Spring constant question: help

[msmitra]

---

Members don't see this ad.

A mass of 1 Kg is placed on a spring and the displacement is 6cm. A mass of 1.5 Kg is placed on the same spring and the displacement is 7cm. What is Hooke's law constant, k, equal to?

A. 2 N/cm
B. 5 N/cm
C. 10 N/cm
D 20 N/cm

To solve this I just set force up (spring force) equal to force down (gravity).

mg = -kX

(1Kg)(10m/s^2) = -k (6cm)

k = 1.6 N/cm

The correct answer is B. 5 N/cm. Why is my method wrong? It seems 100% right to me. I'm confused.

 

[Pisiform]

This is a non-linear spring. If it was linear then its k would be constant like 10/6 = 15/7 but

its not. Nonlinear spring would have a stiffness (k) that varies with x. (unlike ideal, linear

spring that follow Hook's law)

Think of this is like one of those experimental type questions in which you add different

masses to a spring and jot down their extension and then plot the graph of Force vs ext. The

gradient of force extension gives you spring constant (provided LOP is not exceeded). I

wouldn't be a linear graph (because k is different at different points) .. so in reality you

will draw a tangent and find k (not in this question) ...just connect the dots

so co-ordinates you will have (6,10) (7, 15)
Gradient = y2 - y2 / x2 - x1 = 15 - 10/7-6 = 5N/cm

I think this is the way but correct me if I wrong ... I am not good with springs anyway

 

[MT Headed]

This question seems poorly worded. Following the trend, 1.5kg=7cm, 1.0kg=6cm, 0.5kg=5cm, when a 0kg mass is placed on the spring it would "displace" 4cm. Displace from what origin I have no idea.

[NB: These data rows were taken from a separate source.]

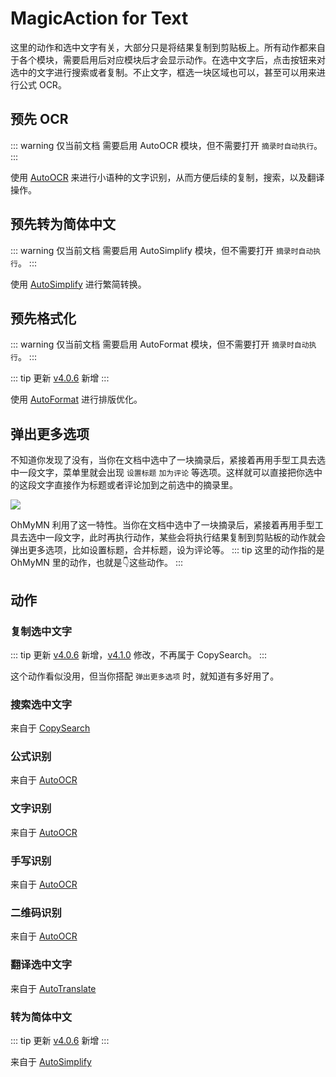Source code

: # MagicAction for Text

这里的动作和选中文字有关，大部分只是将结果复制到剪贴板上。所有动作都来自于各个模块，需要启用后对应模块后才会显示动作。在选中文字后，点击按钮来对选中的文字进行搜索或者复制。不止文字，框选一块区域也可以，甚至可以用来进行公式 OCR。

## 预先 OCR

::: warning 仅当前文档
需要启用 AutoOCR 模块，但不需要打开 `摘录时自动执行`。
:::

使用 [AutoOCR](autoocr.md) 来进行小语种的文字识别，从而方便后续的复制，搜索，以及翻译操作。

## 预先转为简体中文

::: warning 仅当前文档
需要启用 AutoSimplify 模块，但不需要打开 `摘录时自动执行`。
:::

使用 [AutoSimplify](autosimplify.md) 进行繁简转换。

## 预先格式化

::: warning 仅当前文档
需要启用 AutoFormat 模块，但不需要打开 `摘录时自动执行`。
:::

::: tip 更新
[v4.0.6](/update.md) 新增
:::

使用 [AutoFormat](./autoformat.md) 进行排版优化。

## 弹出更多选项

不知道你发现了没有，当你在文档中选中了一块摘录后，紧接着再用手型工具去选中一段文字，菜单里就会出现 `设置标题` `加为评论` 等选项。这样就可以直接把你选中的这段文字直接作为标题或者评论加到之前选中的摘录里。

![](https://testmnbbs.oss-cn-zhangjiakou.aliyuncs.com/pic/ebffda8ba4d486a3d3.gif?x-oss-process=base_webp)

OhMyMN 利用了这一特性。当你在文档中选中了一块摘录后，紧接着再用手型工具去选中一段文字，此时再执行动作，某些会将执行结果复制到剪贴板的动作就会弹出更多选项，比如设置标题，合并标题，设为评论等。
::: tip
这里的动作指的是 OhMyMN 里的动作，也就是👇这些动作。
:::
## 动作

### 复制选中文字

::: tip 更新
[v4.0.6](/update.md) 新增，[v4.1.0](/update.md) 修改，不再属于 CopySearch。
:::

这个动作看似没用，但当你搭配 `弹出更多选项` 时，就知道有多好用了。

### 搜索选中文字

来自于 [CopySearch](copysearch.md)

### 公式识别

来自于 [AutoOCR](autoocr.md)

### 文字识别

来自于 [AutoOCR](autoocr.md)

### 手写识别

来自于 [AutoOCR](autoocr.md)

### 二维码识别

来自于 [AutoOCR](autoocr.md)

### 翻译选中文字

来自于 [AutoTranslate](autotranslate.md)

### 转为简体中文

::: tip 更新
[v4.0.6](/update.md) 新增
:::

来自于 [AutoSimplify](autosimplify.md)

The X in your "mg=kx" equation is supposed to be the displacement of the spring from its origin. And apparently the spring's origin is at 4cm. So with a 1kg mass, the "mg" side evaluates to 10 newtons, and the "kx" term is now (k)(6cm-4cm).

It seems like this question was written just to be mean, and I never got that feeling from taking AAMC's or the real MCAT.